Des solutions clés en main
Si la démarche peut paraître séduisante, son coût reste très variable d'un organisme à l'autre. « Une différence qui peut aller de la gratuité, notamment pour le calcul des émissions, à une dizaine de milliers d'euros pour la mise en oeuvre de la compensation», explique Isabelle Rappart, cofondatrice de Climat Mundi. Ainsi, la majorité de ces structures proposent des solutions clés en main: de l'évaluation des émissions de CO2 à la compensation. Mais comment être crédible lorsqu'on est à la fois juge et partie? Car en l'absence de méthode officielle, chaque organisme ou agence de voyages, à l'instar d'American Express, utilise sa propre démarche, ce qui conduit à une forte hétérogénéité des résultats.
Les émissions de carbone ne sont pas encore calculées scientifiquement, avec des appareils de mesure. Les techniques actuelles ne prennent pas toujours en compte le phénomène dit du forçage radiatif, «qui inclut les gaz mineurs et peut multiplier par deux les résultats finaux» rappelle l'Agence de l'environnement et de la maîtrise de l'énergie (Ademe). «ll y a un véritable manque de transparence méthodologique dans les outils de calcul», déplore Pierre Taillant, ingénieur économiste au service transports et mobilité de l'Ademe et animateur de la commission technique voyageurs de l'Observatoire énergie, environnement des transports. Pour garantir une certaine fiabilité, quelques organismes se réfèrent aux normes des institutions étrangères officielles comme le Defra, le département du ministère britannique en charge de l'environnement. D'autres acteurs s'appuient sur le bilan carbone, outil de comptabilisation développé par l'Ademe. «Son objectif n'est pas de quantifier les émissions de C02 pour faire du benchmark, mais simplement d'évaluer les divers postes émetteurs de l'activité afin d'envisager des pistes de réduction», explique Cyrielle Borde, chargée de l'animation et de la diffusion du Bilan Carbone de l'Ademe.
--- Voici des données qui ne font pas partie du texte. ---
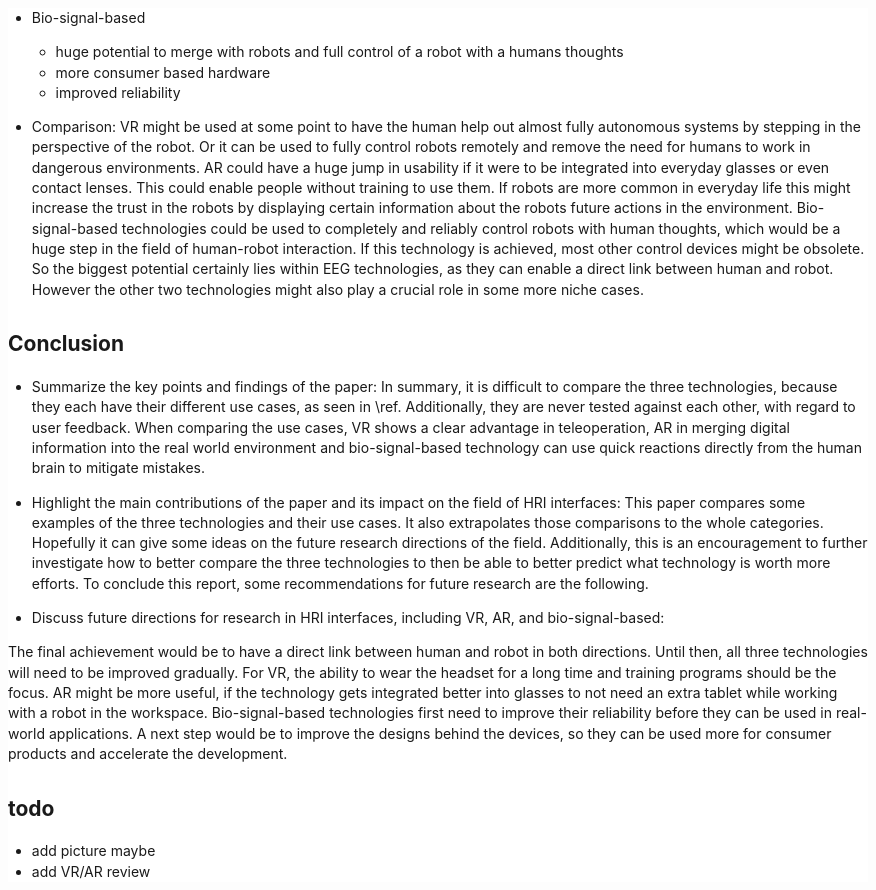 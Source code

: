- Bio-signal-based
    - huge potential to merge with robots and full control of a robot with a humans thoughts
    - more consumer based hardware
    - improved reliability

- Comparison:
VR might be used at some point to have the human help out almost fully autonomous systems by stepping in the perspective of the robot. Or it can be used to fully control robots remotely and remove the need for humans to work in dangerous environments.
AR could have a huge jump in usability if it were to be integrated into everyday glasses or even contact lenses. This could enable people without training to use them. If robots are more common in everyday life this might increase the trust in the robots by displaying certain information about the robots future actions in the environment.
Bio-signal-based technologies could be used to completely and reliably control robots with human thoughts, which would be a huge step in the field of human-robot interaction. If this technology is achieved, most other control devices might be obsolete.
So the biggest potential certainly lies within EEG technologies, as they can enable a direct link between human and robot. However the other two technologies might also play a crucial role in some more niche cases.


## Conclusion
- Summarize the key points and findings of the paper:
In summary, it is difficult to compare the three technologies, because they each have their different use cases, as seen in \ref. Additionally, they are never tested against each other, with regard to user feedback.
When comparing the use cases, VR shows a clear advantage in teleoperation, AR in merging digital information into the real world environment and bio-signal-based technology can use quick reactions directly from the human brain to mitigate mistakes.

- Highlight the main contributions of the paper and its impact on the field of HRI interfaces:
This paper compares some examples of the three technologies and their use cases. It also extrapolates those comparisons to the whole categories. Hopefully it can give some ideas on the future research directions of the field. Additionally, this is an encouragement to further investigate how to better compare the three technologies to then be able to better predict what technology is worth more efforts. To conclude this report, some recommendations for future research are the following.

- Discuss future directions for research in HRI interfaces, including VR, AR, and bio-signal-based:

The final achievement would be to have a direct link between human and robot in both directions. Until then, all three technologies will need to be improved gradually.
For VR, the ability to wear the headset for a long time and training programs should be the focus.
AR might be more useful, if the technology gets integrated better into glasses to not need an extra tablet while working with a robot in the workspace. 
Bio-signal-based technologies first need to improve their reliability before they can be used in real-world applications. A next step would be to improve the designs behind the devices, so they can be used more for consumer products and accelerate the development.

## todo
- add picture maybe
- add VR/AR review
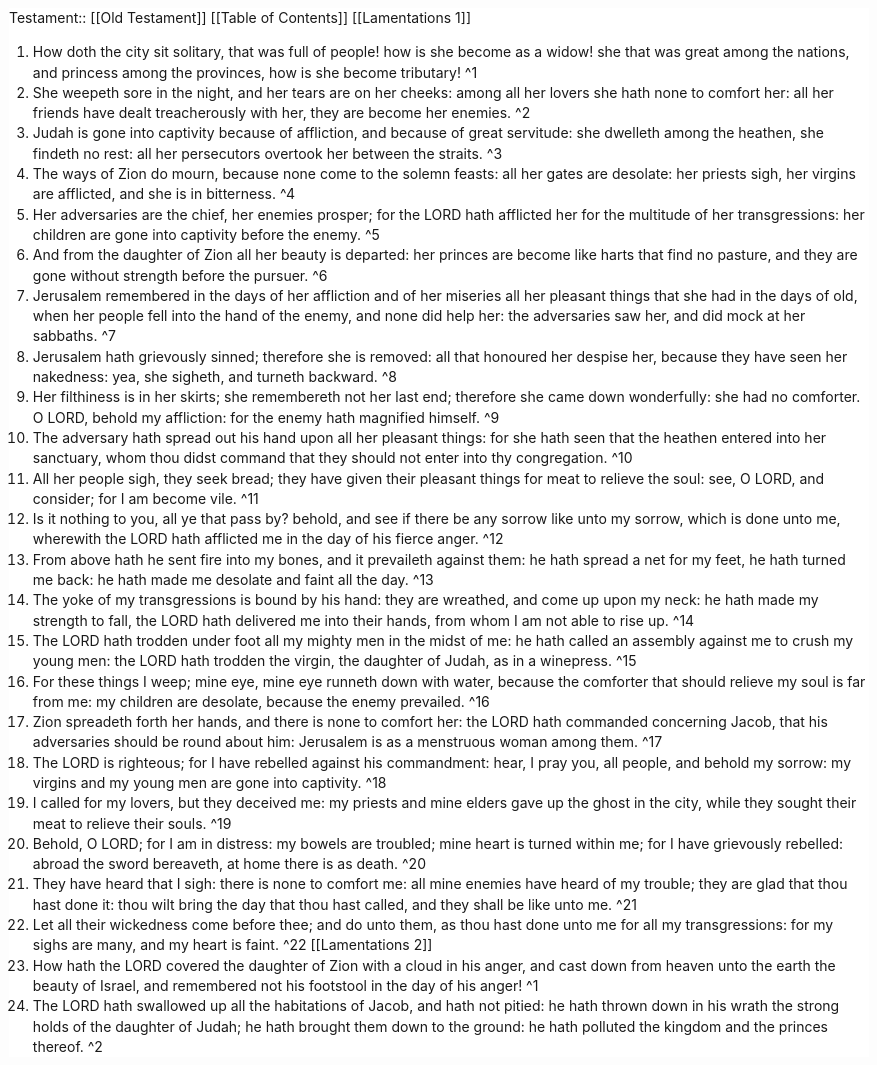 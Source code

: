  Testament:: [[Old Testament]]
 [[Table of Contents]]
 [[Lamentations 1]]
 1. How doth the city sit solitary, that was full of people! how is she become as a widow! she that was great among the nations, and princess among the provinces, how is she become tributary! ^1
 2. She weepeth sore in the night, and her tears are on her cheeks: among all her lovers she hath none to comfort her: all her friends have dealt treacherously with her, they are become her enemies. ^2
 3. Judah is gone into captivity because of affliction, and because of great servitude: she dwelleth among the heathen, she findeth no rest: all her persecutors overtook her between the straits. ^3
 4. The ways of Zion do mourn, because none come to the solemn feasts: all her gates are desolate: her priests sigh, her virgins are afflicted, and she is in bitterness. ^4
 5. Her adversaries are the chief, her enemies prosper; for the LORD hath afflicted her for the multitude of her transgressions: her children are gone into captivity before the enemy. ^5
 6. And from the daughter of Zion all her beauty is departed: her princes are become like harts that find no pasture, and they are gone without strength before the pursuer. ^6
 7. Jerusalem remembered in the days of her affliction and of her miseries all her pleasant things that she had in the days of old, when her people fell into the hand of the enemy, and none did help her: the adversaries saw her, and did mock at her sabbaths. ^7
 8. Jerusalem hath grievously sinned; therefore she is removed: all that honoured her despise her, because they have seen her nakedness: yea, she sigheth, and turneth backward. ^8
 9. Her filthiness is in her skirts; she remembereth not her last end; therefore she came down wonderfully: she had no comforter. O LORD, behold my affliction: for the enemy hath magnified himself. ^9
 10. The adversary hath spread out his hand upon all her pleasant things: for she hath seen that the heathen entered into her sanctuary, whom thou didst command that they should not enter into thy congregation. ^10
 11. All her people sigh, they seek bread; they have given their pleasant things for meat to relieve the soul: see, O LORD, and consider; for I am become vile. ^11
 12. Is it nothing to you, all ye that pass by? behold, and see if there be any sorrow like unto my sorrow, which is done unto me, wherewith the LORD hath afflicted me in the day of his fierce anger. ^12
 13. From above hath he sent fire into my bones, and it prevaileth against them: he hath spread a net for my feet, he hath turned me back: he hath made me desolate and faint all the day. ^13
 14. The yoke of my transgressions is bound by his hand: they are wreathed, and come up upon my neck: he hath made my strength to fall, the LORD hath delivered me into their hands, from whom I am not able to rise up. ^14
 15. The LORD hath trodden under foot all my mighty men in the midst of me: he hath called an assembly against me to crush my young men: the LORD hath trodden the virgin, the daughter of Judah, as in a winepress. ^15
 16. For these things I weep; mine eye, mine eye runneth down with water, because the comforter that should relieve my soul is far from me: my children are desolate, because the enemy prevailed. ^16
 17. Zion spreadeth forth her hands, and there is none to comfort her: the LORD hath commanded concerning Jacob, that his adversaries should be round about him: Jerusalem is as a menstruous woman among them. ^17
 18. The LORD is righteous; for I have rebelled against his commandment: hear, I pray you, all people, and behold my sorrow: my virgins and my young men are gone into captivity. ^18
 19. I called for my lovers, but they deceived me: my priests and mine elders gave up the ghost in the city, while they sought their meat to relieve their souls. ^19
 20. Behold, O LORD; for I am in distress: my bowels are troubled; mine heart is turned within me; for I have grievously rebelled: abroad the sword bereaveth, at home there is as death. ^20
 21. They have heard that I sigh: there is none to comfort me: all mine enemies have heard of my trouble; they are glad that thou hast done it: thou wilt bring the day that thou hast called, and they shall be like unto me. ^21
 22. Let all their wickedness come before thee; and do unto them, as thou hast done unto me for all my transgressions: for my sighs are many, and my heart is faint. ^22
 [[Lamentations 2]]
 1. How hath the LORD covered the daughter of Zion with a cloud in his anger, and cast down from heaven unto the earth the beauty of Israel, and remembered not his footstool in the day of his anger! ^1
 2. The LORD hath swallowed up all the habitations of Jacob, and hath not pitied: he hath thrown down in his wrath the strong holds of the daughter of Judah; he hath brought them down to the ground: he hath polluted the kingdom and the princes thereof. ^2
La jungle des logiciels de transparence
Le flou autour des calculateurs se retrouve au niveau des prix à la tonne de CO2. Le marché de la compensation carbone, soumis à la loi de l'offre et de la demande, est constitué d'organismes qui contractent, pour la plupart, des crédits carbone auprès de «porteurs de projets» (ONG, associations «solidarité internationale», etc.), régis par le protocole de Kyoto. «Des droits à polluer» que les organismes proposent, ensuite, à des tarifs variables aux entreprises désireuses de compenser leurs émissions de CO2. Une réalité que pointent du doigt certains acteurs, à l'instar de l'Ademe dans une étude publiée en 2007. Sa conclusion? Le prix de la tonne de carbone fluctue entre 6 et 24 euros. Des variations auxquelles l'Ademe a déjà essayé de mettre fin par le lancement en 2008 d'une charte des bonnes pratiques de la compensation volontaire et d'un site web associé (www.compensationco2.fr). Si la jungle des logiciels de calculs et des prix de la tonne équivalent carbone sont largement mis en évidence, certains labels de certification des projets bénéficient davantage de crédit. C'est le cas du label Gold Standard, créé en 2003, à l'initiative de plusieurs ONG internationales dont WWF, ou du Voluntary Carbon Standard (VCS) créé en 2006. Le vote de la loi Grenelle II impose des règles et devrait favoriser l'engagement des entreprises en matière de compensation carbone. «Si la plupart des sociétés calculent aujourd'hui leurs émissions de CO2, elles sont encore peu nombreuses à les compenser», indique Isabelle Rappart (Climat Mundi). En effet, dans le cadre de leur politique RSE, les entreprises privilégient d'abord une réduction à la source des émissions de CO2 grâce à l'utilisation de la visioconférence ou en préférant le train à l'avion pour les courts trajets, plutôt qu'une compensation proprement dite.
Ainsi, ce type de programme n'intervient souvent qu'en dernier recours et est perçu comme un «cadeau» fait à l'environnement ou une façon de s'acheter une bonne conscience à moindre coût. «Pour un voyage aller-retour Paris-New York, les émissions dégagées sont de l'ordre de 1,7 tonne équivalent CO2 qui peuvent se compenser pour 24 euros (en se référant au prix de 14 euros pour une tonne de C02), ce qui reste aujourd'hui négligeable par rapport au prix du billet», rappelle Guillaume Fortin, ingénieur consultant chez Cythelia et auteur d'un rapport intitulé «Etude et marché de la compensation carbone», publié en mars 2009. Sans oublier une autre limite, et non des moindres, de la compensation, selon lui, «celle-ci n'entraîne aucun changement dans les habitudes des entreprises. Elles continuent àpolluer». Une pratique qui n'est donc pas si écologique qu'elle n'y paraît...
zoom Les apports du Grenelle II
Que va changer la loi Grenelle II? Qualifée de «monument législatif» par Jean-Louis Borloo, ministre de l'Ecologie, de l'Energie, du Développement Durable et de la Mer, la loi Grenelle II a été adoptée le 29 juin, par le Parlement. Parmi les six grands chantiers évoqués, la réduction des consommations d'énergie et celui des gaz à effet de serre sont mis en avant. Si l'article 85-II prévoit l'obligation d'affichage des émissions de CO2 pour les prestations de transports de voyageurs et de marchandises, l'article 26 rend obligatoire, à terme, la réalisation de bilans carbone pour les entreprises de plus de 500 personnes, les collectivités de plus de 50 000 habitants et les administrations de plus de 250 personnes. «Dans le cadre de cette obligation, les méthodes de référence pour le calcul de ces bilans pourraient être définies par voie réglementaire via la rédaction d'un décret, détaille Cyrielle Borde, chargée de 'animation et de la diffusion du bilan carbone de l'Ademe. Cependant, il n'est pas question que notre méthodologie devienne une norme obligatoire en terme de mode de calcul. » Ainsi, de son côté, la Commission technique voyageurs de l'Observatoire énergie, environnement des transports (OEET), issue d'un engagement du Grenelle de l'environnement, s'attelle à définir une méthode-cadre basée sur dix à douze points pour les calculateurs et comparateurs CO2 des moyens de transports. Prévue à l'été 2010 ou à la rentrée, cette méthodologie ne sera cependant qu'incitative et non agrémentée d'un label formel de l'OEET.